Karena Korupsi, 3.240 PNS Dipecat, 103 Kepala Daerah Kena Teguran

3 min read

JAKARTA – Kementerian Pendayagunaan Aparatur Negara dan Reformasi Birokrasi (KemenPAN RB) telah memberhentikan dengan tidak hormat 3.240 Aparatur Sipil Negara (ASN) yang terlibat korupsi. Sementara 103 kepala daerah mendapat teguran.

Hal tersebut diungkapkan Menteri (PAN RB) Syafruddin saat berbicara dalam Rapat Kerja Nasional Asosiasi Pemerintah Kota Seluruh Indonesia (Apeksi) di Semarang, Jawa Tengah, Rabu (3/7/2019).

Menurutnya, pemberhentian para Pegawai Negeri Sipil (PNS) itu sesuai aturan yang berlaku. “Ini bagian dari (pemberian) punishment, 3.240 ASN yang terlibat korupsi sudah diberhentikan tidak dengan hormat,” ungkap Syafruddin.

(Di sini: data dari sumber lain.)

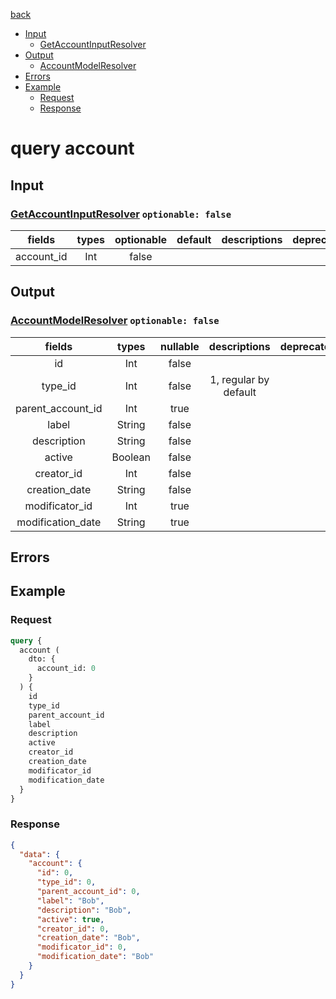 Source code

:[back](../tableOfContent.md)
* [Input](#input)
  * [GetAccountInputResolver](#getaccountinputresolver-optionable-false)
* [Output](#output)
  * [AccountModelResolver](#accountmodelresolver-optionable-false)
* [Errors](#errors)
* [Example](#example)
  * [Request](#request)
  * [Response](#response)

# query account
 
## Input
### [GetAccountInputResolver](../assets/inputs/getaccountinputresolver.md) `optionable: false`
| fields |types |optionable |default |descriptions |deprecated |
| :----:  |:---:  |:--------:  |:-----:  |:----------:  |:--------:  |
| account_id |Int |false | | | 

## Output
### [AccountModelResolver](../assets/types/accountmodelresolver.md) `optionable: false`
| fields |types |nullable |descriptions |deprecated |
| :----:  |:---:  |:--------:  |:----------:  |:--------:  |
| id |Int |false | | |
| type_id |Int |false |1, regular by default | |
| parent_account_id |Int |true | | |
| label |String |false | | |
| description |String |false | | |
| active |Boolean |false | | |
| creator_id |Int |false | | |
| creation_date |String |false | | |
| modificator_id |Int |true | | |
| modification_date |String |true | | 

## Errors
## Example
### Request
```graphql
query {
  account (
    dto: {
      account_id: 0
    }
  ) {
    id
    type_id
    parent_account_id
    label
    description
    active
    creator_id
    creation_date
    modificator_id
    modification_date
  }
}
```
### Response
```json
{
  "data": {
    "account": {
      "id": 0,
      "type_id": 0,
      "parent_account_id": 0,
      "label": "Bob",
      "description": "Bob",
      "active": true,
      "creator_id": 0,
      "creation_date": "Bob",
      "modificator_id": 0,
      "modification_date": "Bob"
    }
  }
}
``` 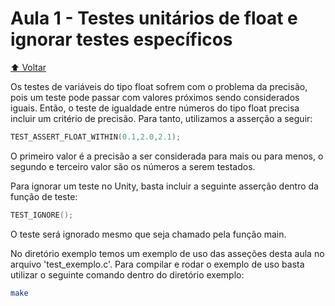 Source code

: # Aula 1 - Testes unitários de float e ignorar testes específicos

[:arrow_up: Voltar](https://github.com/Geofisicando/C-orientado-a-testes#%C3%ADndice)

Os testes de variáveis do tipo float sofrem com o problema da precisão, pois um teste pode passar com valores próximos sendo considerados iguais.
Então, o teste de igualdade entre números do tipo float precisa incluir um critério de precisão. Para tanto, utilizamos a asserção a seguir:

```c
TEST_ASSERT_FLOAT_WITHIN(0.1,2.0,2.1);
```

O primeiro valor é a precisão a ser considerada para mais ou para menos, o segundo e terceiro valor são os números a serem testados.

Para ignorar um teste no Unity, basta incluir a seguinte asserção dentro da função de teste:

```c
TEST_IGNORE();
```

O teste será ignorado mesmo que seja chamado pela função main.

No diretório exemplo temos um exemplo de uso das asseções desta aula no arquivo 'test_exemplo.c'. Para compilar e rodar o exemplo de uso basta utilizar o
seguinte comando dentro do diretório exemplo:

```sh
make
```
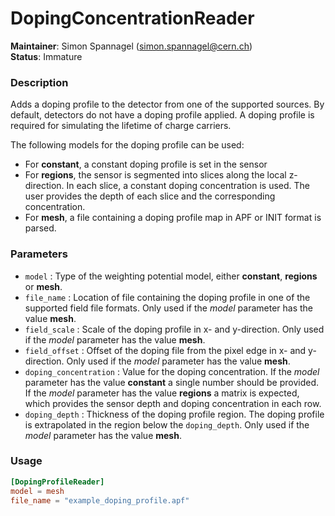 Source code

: # DopingConcentrationReader
**Maintainer**: Simon Spannagel (simon.spannagel@cern.ch)  
**Status**: Immature

### Description
Adds a doping profile to the detector from one of the supported sources. By default, detectors do not have a doping profile applied.
A doping profile is required for simulating the lifetime of charge carriers. 

The following models for the doping profile can be used:

* For **constant**, a constant doping profile is set in the sensor
* For **regions**, the sensor is segmented into slices along the local z-direction. In each slice, a constant doping concentration is used. The user provides the depth of each slice and the corresponding concentration.
* For **mesh**, a file containing a doping profile map in APF or INIT format is parsed. 

### Parameters
* `model` : Type of the weighting potential model, either **constant**, **regions**  or **mesh**.
* `file_name` : Location of file containing the doping profile in one of the supported field file formats. 
Only used if the *model* parameter has the value **mesh**.
* `field_scale` :  Scale of the doping profile in x- and y-direction. 
Only used if the *model* parameter has the value **mesh**.
* `field_offset` : Offset of the doping file from the pixel edge in x- and y-direction. 
Only used if the *model* parameter has the value **mesh**.
* `doping_concentration` : Value for the doping concentration. If the *model* parameter has the value **constant** a single number should be provided. If the *model* parameter has the value **regions** a matrix is expected, which provides the sensor depth and doping concentration in each row.
* `doping_depth` : Thickness of the doping profile region. The doping profile is extrapolated in the region below the `doping_depth`.
Only used if the *model* parameter has the value **mesh**.

### Usage
```toml
[DopingProfileReader]
model = mesh
file_name = "example_doping_profile.apf"
```
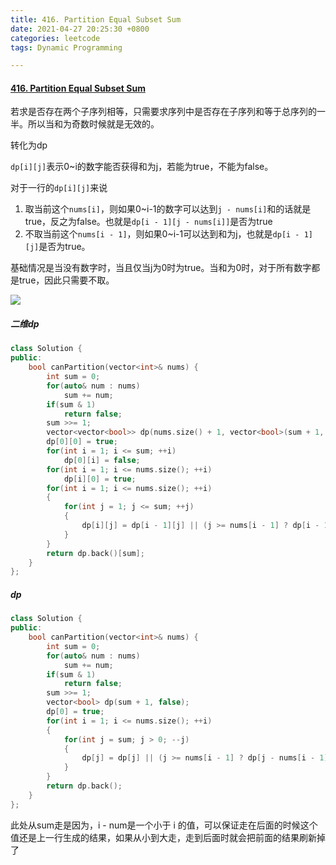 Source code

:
 ```yaml
---
title: 416. Partition Equal Subset Sum
date: 2021-04-27 20:25:30 +0800
categories: leetcode
tags: Dynamic Programming

---
```


#### [416. Partition Equal Subset Sum](https://leetcode.com/problems/partition-equal-subset-sum/)

若求是否存在两个子序列相等，只需要求序列中是否存在子序列和等于总序列的一半。所以当和为奇数时候就是无效的。

转化为dp

`dp[i][j]`表示0~i的数字能否获得和为j，若能为true，不能为false。

对于一行的`dp[i][j]`来说

1. 取当前这个`nums[i]`，则如果0~i-1的数字可以达到`j - nums[i]`和的话就是true，反之为false。也就是`dp[i - 1][j - nums[i]]`是否为true
2. 不取当前这个`nums[i - 1]`，则如果0~i-1可以达到和为j，也就是`dp[i - 1][j]`是否为true。

基础情况是当没有数字时，当且仅当j为0时为true。当和为0时，对于所有数字都是true，因此只需要不取。

![](https://image.cinte.cc/2021/07/14/dd813ec6f1dfb.jpg)

##### 二维dp

```c++
class Solution {
public:
    bool canPartition(vector<int>& nums) {
        int sum = 0;
        for(auto& num : nums)
            sum += num;
        if(sum & 1)
            return false;
        sum >>= 1;
        vector<vector<bool>> dp(nums.size() + 1, vector<bool>(sum + 1, false));
        dp[0][0] = true;
        for(int i = 1; i <= sum; ++i)
            dp[0][i] = false;
        for(int i = 1; i <= nums.size(); ++i)
            dp[i][0] = true;
        for(int i = 1; i <= nums.size(); ++i)
        {
            for(int j = 1; j <= sum; ++j)
            {
                dp[i][j] = dp[i - 1][j] || (j >= nums[i - 1] ? dp[i - 1][j - nums[i - 1]] : false);
            }
        }
        return dp.back()[sum];
    }
};
```

##### dp

```c++
class Solution {
public:
    bool canPartition(vector<int>& nums) {
        int sum = 0;
        for(auto& num : nums)
            sum += num;
        if(sum & 1)
            return false;
        sum >>= 1;
        vector<bool> dp(sum + 1, false);
        dp[0] = true;
        for(int i = 1; i <= nums.size(); ++i)
        {
            for(int j = sum; j > 0; --j)
            {
                dp[j] = dp[j] || (j >= nums[i - 1] ? dp[j - nums[i - 1]] : false);
            }
        }
        return dp.back();
    }
};
```

此处从sum走是因为，i - num是一个小于 i 的值，可以保证走在后面的时候这个值还是上一行生成的结果，如果从小到大走，走到后面时就会把前面的结果刷新掉了
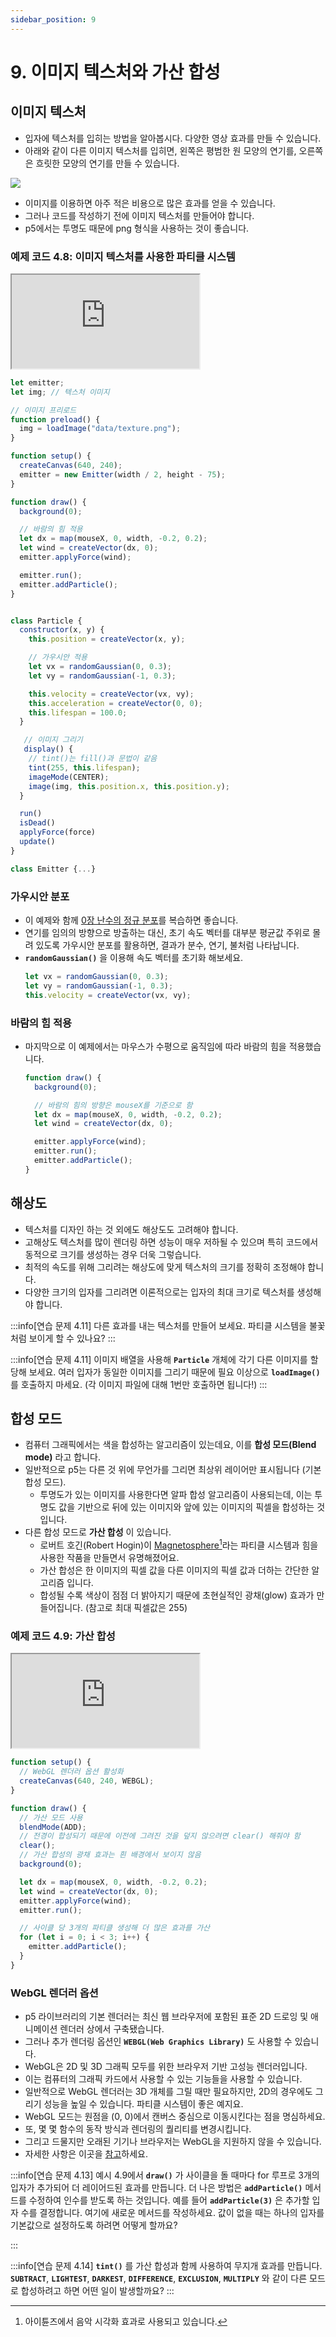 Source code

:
 ```yaml
---
sidebar_position: 9
---
```


# 9. 이미지 텍스처와 가산 합성

## 이미지 텍스처

- 입자에 텍스처를 입히는 방법을 알아봅시다. 다양한 영상 효과를 만들 수 있습니다.
- 아래와 같이 다른 이미지 텍스처를 입히면, 왼쪽은 평범한 원 모양의 연기를, 오른쪽은 흐릿한 모양의 연기를 만들 수 있습니다.

<img src="https://natureofcode.com/static/73997710f1444f7f9c9e6113f082abe2/89f69/04_particles_5.webp" class="img-full" />

- 이미지를 이용하면 아주 적은 비용으로 많은 효과를 얻을 수 있습니다.
- 그러나 코드를 작성하기 전에 이미지 텍스처를 만들어야 합니다.
- p5에서는 투명도 때문에 png 형식을 사용하는 것이 좋습니다.

### 예제 코드 4.8: 이미지 텍스처를 사용한 파티클 시스템

<iframe class="editor" src="https://editor.p5js.org/urbanscratcher/full/Q33PRVu9L"></iframe>

```js
let emitter;
let img; // 텍스처 이미지

// 이미지 프리로드
function preload() {
  img = loadImage("data/texture.png");
}

function setup() {
  createCanvas(640, 240);
  emitter = new Emitter(width / 2, height - 75);
}

function draw() {
  background(0);

  // 바람의 힘 적용
  let dx = map(mouseX, 0, width, -0.2, 0.2);
  let wind = createVector(dx, 0);
  emitter.applyForce(wind);

  emitter.run();
  emitter.addParticle();
}


class Particle {
  constructor(x, y) {
    this.position = createVector(x, y);

    // 가우시안 적용
    let vx = randomGaussian(0, 0.3);
    let vy = randomGaussian(-1, 0.3);

    this.velocity = createVector(vx, vy);
    this.acceleration = createVector(0, 0);
    this.lifespan = 100.0;
  }

   // 이미지 그리기
   display() {
    // tint()는 fill()과 문법이 같음
    tint(255, this.lifespan);
    imageMode(CENTER);
    image(img, this.position.x, this.position.y);
  }

  run()
  isDead()
  applyForce(force)
  update()
}

class Emitter {...}
```

### 가우시안 분포

- 이 예제와 함께 [0장 난수의 정규 분포](../ch0/4-regular-distribution.md)를 복습하면 좋습니다.
- 연기를 임의의 방향으로 방출하는 대신, 초기 속도 벡터를 대부분 평균값 주위로 몰려 있도록 가우시안 분포를 활용하면, 결과가 분수, 연기, 불처럼 나타납니다.
- **`randomGaussian()`** 을 이용해 속도 벡터를 초기화 해보세요.
  ```js
  let vx = randomGaussian(0, 0.3);
  let vy = randomGaussian(-1, 0.3);
  this.velocity = createVector(vx, vy);
  ```

### 바람의 힘 적용

- 마지막으로 이 예제에서는 마우스가 수평으로 움직임에 따라 바람의 힘을 적용했습니다.

  ```js
  function draw() {
    background(0);

    // 바람의 힘의 방향은 mouseX를 기준으로 함
    let dx = map(mouseX, 0, width, -0.2, 0.2);
    let wind = createVector(dx, 0);

    emitter.applyForce(wind);
    emitter.run();
    emitter.addParticle();
  }
  ```

## 해상도

- 텍스처를 디자인 하는 것 외에도 해상도도 고려해야 합니다.
- 고해상도 텍스처를 많이 렌더링 하면 성능이 매우 저하될 수 있으며 특히 코드에서 동적으로 크기를 생성하는 경우 더욱 그렇습니다.
- 최적의 속도를 위해 그리려는 해상도에 맞게 텍스처의 크기를 정확히 조정해야 합니다.
- 다양한 크기의 입자를 그리려면 이론적으로는 입자의 최대 크기로 텍스처를 생성해야 합니다.

:::info[연습 문제 4.11]
다른 효과를 내는 텍스처를 만들어 보세요. 파티클 시스템을 불꽃처럼 보이게 할 수 있나요?
:::

:::info[연습 문제 4.11]
이미지 배열을 사용해 **`Particle`** 개체에 각기 다른 이미지를 할당해 보세요. 여러 입자가 동일한 이미지를 그리기 때문에 필요 이상으로 **`loadImage()`** 를 호출하지 마세요. (각 이미지 파일에 대해 1번만 호출하면 됩니다!)
:::

## 합성 모드

- 컴퓨터 그래픽에서는 색을 합성하는 알고리즘이 있는데요, 이를 **합성 모드(Blend mode)** 라고 합니다.
- 일반적으로 p5는 다른 것 위에 무언가를 그리면 최상위 레이어만 표시됩니다 (기본 합성 모드).
  - 투명도가 있는 이미지를 사용한다면 알파 합성 알고리즘이 사용되는데, 이는 투명도 값을 기반으로 뒤에 있는 이미지와 앞에 있는 이미지의 픽셀을 합성하는 것입니다.
- 다른 합성 모드로 **가산 합성** 이 있습니다.
  - 로버트 호긴(Robert Hogin)이 [Magnetosphere](https://roberthodgin.com/project/magnetosphere)[^1]라는 파티클 시스템과 힘을 사용한 작품을 만들면서 유명해졌어요.
  - 가산 합성은 한 이미지의 픽셀 값을 다른 이미지의 픽셀 값과 더하는 간단한 알고리즘 입니다.
  - 합성될 수록 색상이 점점 더 밝아지기 때문에 초현실적인 광채(glow) 효과가 만들어집니다. (참고로 최대 픽셀값은 255)

[^1]: 아이튠즈에서 음악 시각화 효과로 사용되고 있습니다.

### 예제 코드 4.9: 가산 합성

<iframe class="editor" src="https://editor.p5js.org/urbanscratcher/full/iyo81gaFFH"></iframe>

```js
function setup() {
  // WebGL 렌더러 옵션 활성화
  createCanvas(640, 240, WEBGL);
}

function draw() {
  // 가산 모드 사용
  blendMode(ADD);
  // 전경이 합성되기 때문에 이전에 그려진 것을 덮지 않으려면 clear() 해줘야 함
  clear();
  // 가산 합성의 광채 효과는 흰 배경에서 보이지 않음
  background(0);

  let dx = map(mouseX, 0, width, -0.2, 0.2);
  let wind = createVector(dx, 0);
  emitter.applyForce(wind);
  emitter.run();

  // 사이클 당 3개의 파티클 생성해 더 많은 효과를 가산
  for (let i = 0; i < 3; i++) {
    emitter.addParticle();
  }
}
```

### WebGL 렌더러 옵션

- p5 라이브러리의 기본 렌더러는 최신 웹 브라우저에 포함된 표준 2D 드로잉 및 애니메이션 렌더러 상에서 구축됐습니다.
- 그러나 추가 렌더링 옵션인 **`WEBGL(Web Graphics Library)`** 도 사용할 수 있습니다.
- WebGL은 2D 및 3D 그래픽 모두를 위한 브라우저 기반 고성능 렌더러입니다.
- 이는 컴퓨터의 그래픽 카드에서 사용할 수 있는 기능들을 사용할 수 있습니다.
- 일반적으로 WebGL 렌더러는 3D 개체를 그릴 때만 필요하지만, 2D의 경우에도 그리기 성능을 높일 수 있습니다. 파티클 시스템이 좋은 예지요.
- WebGL 모드는 원점을 (0, 0)에서 캔버스 중심으로 이동시킨다는 점을 명심하세요.
- 또, 몇 몇 함수의 동작 방식과 렌더링의 퀄리티를 변경시킵니다.
- 그리고 드물지만 오래된 기기나 브라우저는 WebGL을 지원하지 않을 수 있습니다.
- 자세한 사항은 이곳을 [참고](https://thecodingtrain.com/tracks/webgl)하세요.

:::info[연습 문제 4.13]
예시 4.9에서 **`draw()`** 가 사이클을 돌 때마다 for 루프로 3개의 입자가 추가되어 더 레이어드된 효과를 만듭니다. 더 나은 방법은 **`addParticle()`** 메서드를 수정하여 인수를 받도록 하는 것입니다. 예를 들어 **`addParticle(3)`** 은 추가할 입자 수를 결정합니다. 여기에 새로운 메서드를 작성하세요. 값이 없을 때는 하나의 입자를 기본값으로 설정하도록 하려면 어떻게 할까요?

:::

:::info[연습 문제 4.14]
**`tint()`** 를 가산 합성과 함께 사용하여 무지개 효과를 만듭니다. **`SUBTRACT`**, **`LIGHTEST`**, **`DARKEST`**, **`DIFFERENCE`**, **`EXCLUSION`**, **`MULTIPLY`** 와 같이 다른 모드로 합성하려고 하면 어떤 일이 발생할까요?
:::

Pemberhentian para PNS itu, tambah Syafruddin; juga berdasarkan atas keputusan bersama Menpan RB, Mendagri dan Badan Kepegawaian Negara (BKN). Rakernas yang dihadiri wali kota dari 92 daerah di Indonesia itu, dibuka oleh Menteri Dalam Negeri (Mendagri) Tjahjo Kumolo.

Menilik data Indonesia Corruption Watch (ICW), PNS korup yang tercatat di BKN per tanggal 17 September 2018 terdapat 98 orang bekerja di tingkat kementerian.

Selain itu, 2.259 PNS korup bekerja di pemerintah provinsi, kabupaten, dan kota. Sejak 2016, terdapat sekitar 2.357 PNS korup sudah inkracht, namun hingga Januari 2019 masih terdapat 1.466 PNS koruptor yang belum dipecat.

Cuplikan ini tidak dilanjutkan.